■ Task goal ■
Among the lines of the data below, count those that hold the word "changes". Answer with the number alone.

——————————

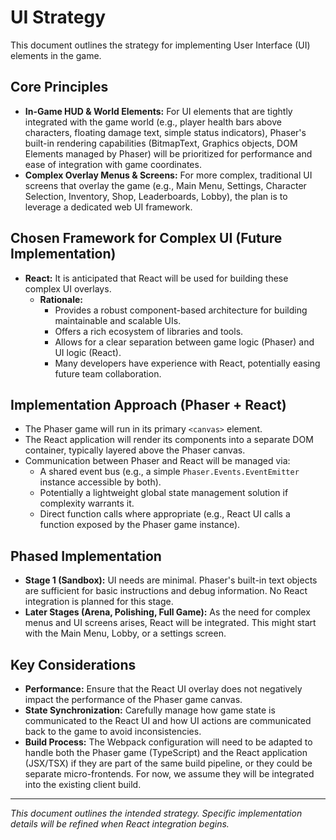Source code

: # UI Strategy

This document outlines the strategy for implementing User Interface (UI) elements in the game.

## Core Principles
-   **In-Game HUD & World Elements:** For UI elements that are tightly integrated with the game world (e.g., player health bars above characters, floating damage text, simple status indicators), Phaser's built-in rendering capabilities (BitmapText, Graphics objects, DOM Elements managed by Phaser) will be prioritized for performance and ease of integration with game coordinates.
-   **Complex Overlay Menus & Screens:** For more complex, traditional UI screens that overlay the game (e.g., Main Menu, Settings, Character Selection, Inventory, Shop, Leaderboards, Lobby), the plan is to leverage a dedicated web UI framework.

## Chosen Framework for Complex UI (Future Implementation)
-   **React:** It is anticipated that React will be used for building these complex UI overlays.
    -   **Rationale:**
        -   Provides a robust component-based architecture for building maintainable and scalable UIs.
        -   Offers a rich ecosystem of libraries and tools.
        -   Allows for a clear separation between game logic (Phaser) and UI logic (React).
        -   Many developers have experience with React, potentially easing future team collaboration.

## Implementation Approach (Phaser + React)
-   The Phaser game will run in its primary `<canvas>` element.
-   The React application will render its components into a separate DOM container, typically layered above the Phaser canvas.
-   Communication between Phaser and React will be managed via:
    -   A shared event bus (e.g., a simple `Phaser.Events.EventEmitter` instance accessible by both).
    -   Potentially a lightweight global state management solution if complexity warrants it.
    -   Direct function calls where appropriate (e.g., React UI calls a function exposed by the Phaser game instance).

## Phased Implementation
-   **Stage 1 (Sandbox):** UI needs are minimal. Phaser's built-in text objects are sufficient for basic instructions and debug information. No React integration is planned for this stage.
-   **Later Stages (Arena, Polishing, Full Game):** As the need for complex menus and UI screens arises, React will be integrated. This might start with the Main Menu, Lobby, or a settings screen.

## Key Considerations
-   **Performance:** Ensure that the React UI overlay does not negatively impact the performance of the Phaser game canvas.
-   **State Synchronization:** Carefully manage how game state is communicated to the React UI and how UI actions are communicated back to the game to avoid inconsistencies.
-   **Build Process:** The Webpack configuration will need to be adapted to handle both the Phaser game (TypeScript) and the React application (JSX/TSX) if they are part of the same build pipeline, or they could be separate micro-frontends. For now, we assume they will be integrated into the existing client build.

---
*This document outlines the intended strategy. Specific implementation details will be refined when React integration begins.*
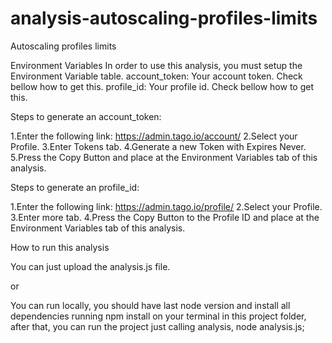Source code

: # analysis-autoscaling-profiles-limits
Autoscaling profiles limits

Environment Variables
In order to use this analysis, you must setup the Environment Variable table.
    account_token: Your account token. Check bellow how to get this.
    profile_id: Your profile id. Check bellow how to get this.

Steps to generate an account_token:

1.Enter the following link: https://admin.tago.io/account/
2.Select your Profile.
3.Enter Tokens tab.
4.Generate a new Token with Expires Never.
5.Press the Copy Button and place at the Environment Variables tab of this analysis.

Steps to generate an profile_id:

1.Enter the following link: https://admin.tago.io/profile/
2.Select your Profile.
3.Enter more tab.
4.Press the Copy Button to the Profile ID and place at the Environment Variables tab of this analysis.

How to run this analysis

You can just upload the analysis.js file.

or

You can run locally, you should have last node version and install all dependencies running npm install on your terminal in this project folder, after that, you can run the project just calling analysis, node analysis.js;
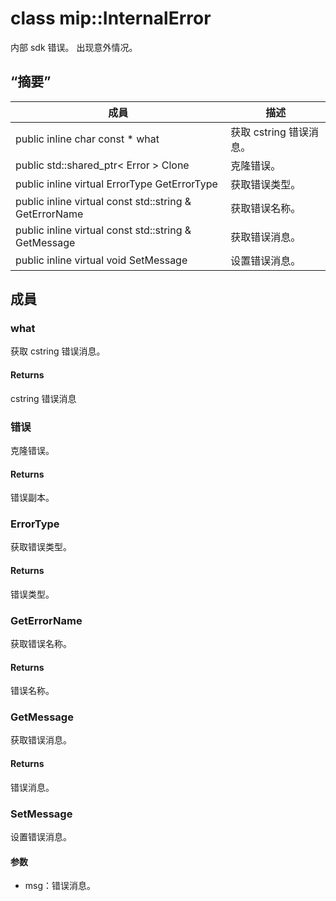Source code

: # <a name="class-mipinternalerror"></a>class mip::InternalError 
内部 sdk 错误。 出现意外情况。
## <a name="summary"></a>“摘要”
 成員                        | 描述                                
--------------------------------|---------------------------------------------
public inline char const  * what | 获取 cstring 错误消息。
public std::shared_ptr< Error > Clone | 克隆错误。
public inline virtual ErrorType GetErrorType | 获取错误类型。
public inline virtual const std::string & GetErrorName | 获取错误名称。
public inline virtual const std::string & GetMessage | 获取错误消息。
public inline virtual void SetMessage | 设置错误消息。
## <a name="members"></a>成員
### <a name="what"></a>what
获取 cstring 错误消息。
#### <a name="returns"></a>Returns
cstring 错误消息
### <a name="error"></a>错误
克隆错误。
#### <a name="returns"></a>Returns
错误副本。
### <a name="errortype"></a>ErrorType
获取错误类型。
#### <a name="returns"></a>Returns
错误类型。
### <a name="geterrorname"></a>GetErrorName
获取错误名称。
#### <a name="returns"></a>Returns
错误名称。
### <a name="getmessage"></a>GetMessage
获取错误消息。
#### <a name="returns"></a>Returns
错误消息。
### <a name="setmessage"></a>SetMessage
设置错误消息。
#### <a name="parameters"></a>参数
* msg：错误消息。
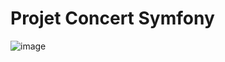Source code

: # Projet Concert Symfony

![image](https://user-images.githubusercontent.com/31575276/223222136-364af257-d5e9-42ae-a165-bd2c9d7627a4.png)
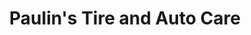 ---
title: "Paulin's Tire and Auto Care"
url: /portland/paulins-tire-and-auto-care-congress-street/
shop: car repair
---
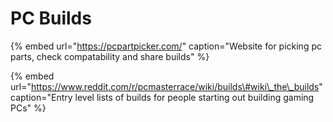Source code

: # PC Builds

{% embed url="https://pcpartpicker.com/" caption="Website for picking pc parts, check compatability and share builds" %}

{% embed url="https://www.reddit.com/r/pcmasterrace/wiki/builds\#wiki\_the\_builds" caption="Entry level lists of builds for people starting out building gaming PCs" %}



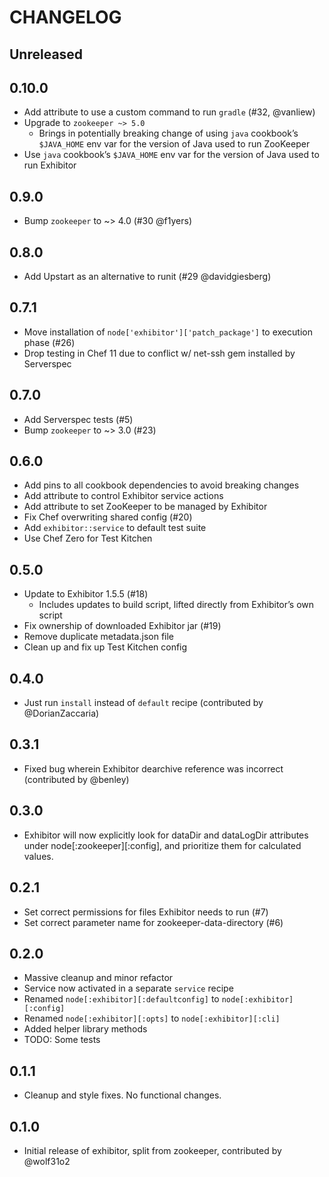 # CHANGELOG

## Unreleased

## 0.10.0

* Add attribute to use a custom command to run `gradle` (#32, @vanliew)
* Upgrade to `zookeeper ~> 5.0`
    - Brings in potentially breaking change of using `java` cookbook’s `$JAVA_HOME` env var for the version of Java used to run ZooKeeper
* Use `java` cookbook’s `$JAVA_HOME` env var for the version of Java used to run Exhibitor

## 0.9.0

* Bump `zookeeper` to ~> 4.0 (#30 @f1yers)

## 0.8.0

* Add Upstart as an alternative to runit (#29 @davidgiesberg)

## 0.7.1

* Move installation of `node['exhibitor']['patch_package']` to execution phase (#26)
* Drop testing in Chef 11 due to conflict w/ net-ssh gem installed by Serverspec

## 0.7.0

* Add Serverspec tests (#5)
* Bump `zookeeper` to ~> 3.0 (#23)

## 0.6.0

* Add pins to all cookbook dependencies to avoid breaking changes
* Add attribute to control Exhibitor service actions
* Add attribute to set ZooKeeper to be managed by Exhibitor
* Fix Chef overwriting shared config (#20)
* Add `exhibitor::service` to default test suite
* Use Chef Zero for Test Kitchen

## 0.5.0

* Update to Exhibitor 1.5.5 (#18)
    - Includes updates to build script, lifted directly from Exhibitor’s own script
* Fix ownership of downloaded Exhibitor jar (#19)
* Remove duplicate metadata.json file
* Clean up and fix up Test Kitchen config

## 0.4.0

* Just run `install` instead of `default` recipe (contributed by
  @DorianZaccaria)

## 0.3.1

* Fixed bug wherein Exhibitor dearchive reference was incorrect (contributed by
  @benley)

## 0.3.0

* Exhibitor will now explicitly look for dataDir and dataLogDir attributes
  under node[:zookeeper][:config], and prioritize them for calculated values.

## 0.2.1

* Set correct permissions for files Exhibitor needs to run (#7)
* Set correct parameter name for zookeeper-data-directory (#6)

## 0.2.0

* Massive cleanup and minor refactor
* Service now activated in a separate `service` recipe
* Renamed `node[:exhibitor][:defaultconfig]` to `node[:exhibitor][:config]`
* Renamed `node[:exhibitor][:opts]` to `node[:exhibitor][:cli]`
* Added helper library methods
* TODO: Some tests

## 0.1.1

* Cleanup and style fixes. No functional changes.

## 0.1.0

* Initial release of exhibitor, split from zookeeper, contributed by @wolf31o2 
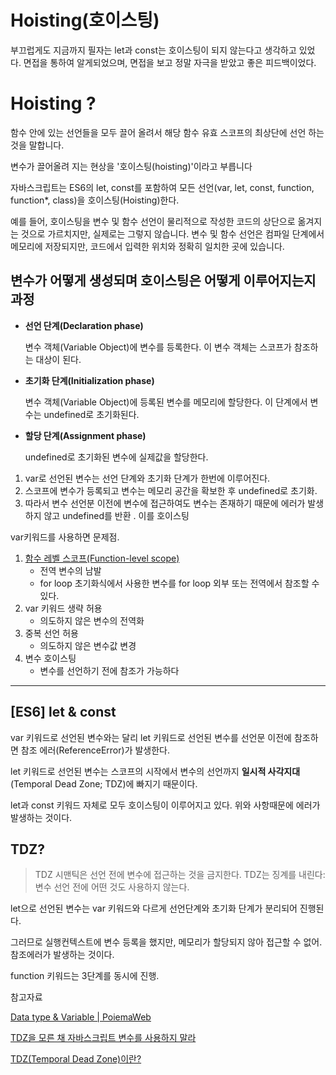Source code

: # Hoisting(호이스팅)

부끄럽게도 지금까지 필자는 let과 const는 호이스팅이 되지 않는다고 생각하고 있었다. 면접을 통하여 알게되었으며, 면접을 보고 정말 자극을 받았고 좋은 피드백이었다.

# Hoisting ?

함수 안에 있는 선언들을 모두 끌어 올려서 해당 함수 유효 스코프의 최상단에 선언 하는 것을 말합니다.

변수가 끌어올려 지는 현상을 '호이스팅(hoisting)'이라고 부릅니다

자바스크립트는 ES6의 let, const를 포함하여 모든 선언(var, let, const, function, function*, class)을 호이스팅(Hoisting)한다.

예를 들어, 호이스팅을 변수 및 함수 선언이 물리적으로 작성한 코드의 상단으로 옮겨지는 것으로 가르치지만, 실제로는 그렇지 않습니다. 변수 및 함수 선언은 컴파일 단계에서 메모리에 저장되지만, 코드에서 입력한 위치와 정확히 일치한 곳에 있습니다.

## 변수가 어떻게 생성되며 호이스팅은 어떻게 이루어지는지 과정

- **선언 단계(Declaration phase)**

    변수 객체(Variable Object)에 변수를 등록한다. 이 변수 객체는 스코프가 참조하는 대상이 된다.

- **초기화 단계(Initialization phase)**

    변수 객체(Variable Object)에 등록된 변수를 메모리에 할당한다. 이 단계에서 변수는 undefined로 초기화된다.

- **할당 단계(Assignment phase)**

    undefined로 초기화된 변수에 실제값을 할당한다.

1. var로 선언된 변수는 선언 단계와 초기화 단계가 한번에 이루어진다.
2. 스코프에 변수가 등록되고 변수는 메모리 공간을 확보한 후 undefined로 초기화.
3. 따라서 변수 선언분 이전에 변수에 접근하여도 변수는 존재하기 때문에 에러가 발생하지 않고 undefined를 반환 . 이를 호이스팅

var키워드를 사용하면 문제점.

1. [함수 레벨 스코프(Function-level scope)](https://poiemaweb.com/js-scope#3-function-scope)
    - 전역 변수의 남발
    - for loop 초기화식에서 사용한 변수를 for loop 외부 또는 전역에서 참조할 수 있다.
2. var 키워드 생략 허용
    - 의도하지 않은 변수의 전역화
3. 중복 선언 허용
    - 의도하지 않은 변수값 변경
4. 변수 호이스팅
    - 변수를 선언하기 전에 참조가 가능하다

---

## [ES6] let & const

var 키워드로 선언된 변수와는 달리 let 키워드로 선언된 변수를 선언문 이전에 참조하면 참조 에러(ReferenceError)가 발생한다.

let 키워드로 선언된 변수는 스코프의 시작에서 변수의 선언까지 **일시적 사각지대**(Temporal Dead Zone; TDZ)에 빠지기 때문이다.

let과 const 키워드 자체로 모두 호이스팅이 이루어지고 있다. 위와 사항때문에 에러가 발생하는 것이다.

## TDZ?

> TDZ 시맨틱은 선언 전에 변수에 접근하는 것을 금지한다. TDZ는 징계를 내린다: 변수 선언 전에 어떤 것도 사용하지 않는다.

let으로 선언된 변수는 var 키워드와 다르게 선언단계와 초기화 단계가 분리되어 진행된다.

그러므로 실행컨텍스트에 변수 등록을 했지만, 메모리가 할당되지 않아 접근할 수 없어. 참조에러가 발생하는 것이다.

function 키워드는 3단계를 동시에 진행.

참고자료 

[Data type & Variable | PoiemaWeb](https://poiemaweb.com/js-data-type-variable)

[TDZ을 모른 채 자바스크립트 변수를 사용하지 말라](https://ui.toast.com/weekly-pick/ko_20191014?fbclid=IwAR3fiR4wiv8kszL6Fz2KqwHpv-bTL8tNHElRN0q0ky5kpOP5BMqMS0wc-9k)

[TDZ(Temporal Dead Zone)이란?](https://noogoonaa.tistory.com/78)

——————————

■ Solution for this task ■
2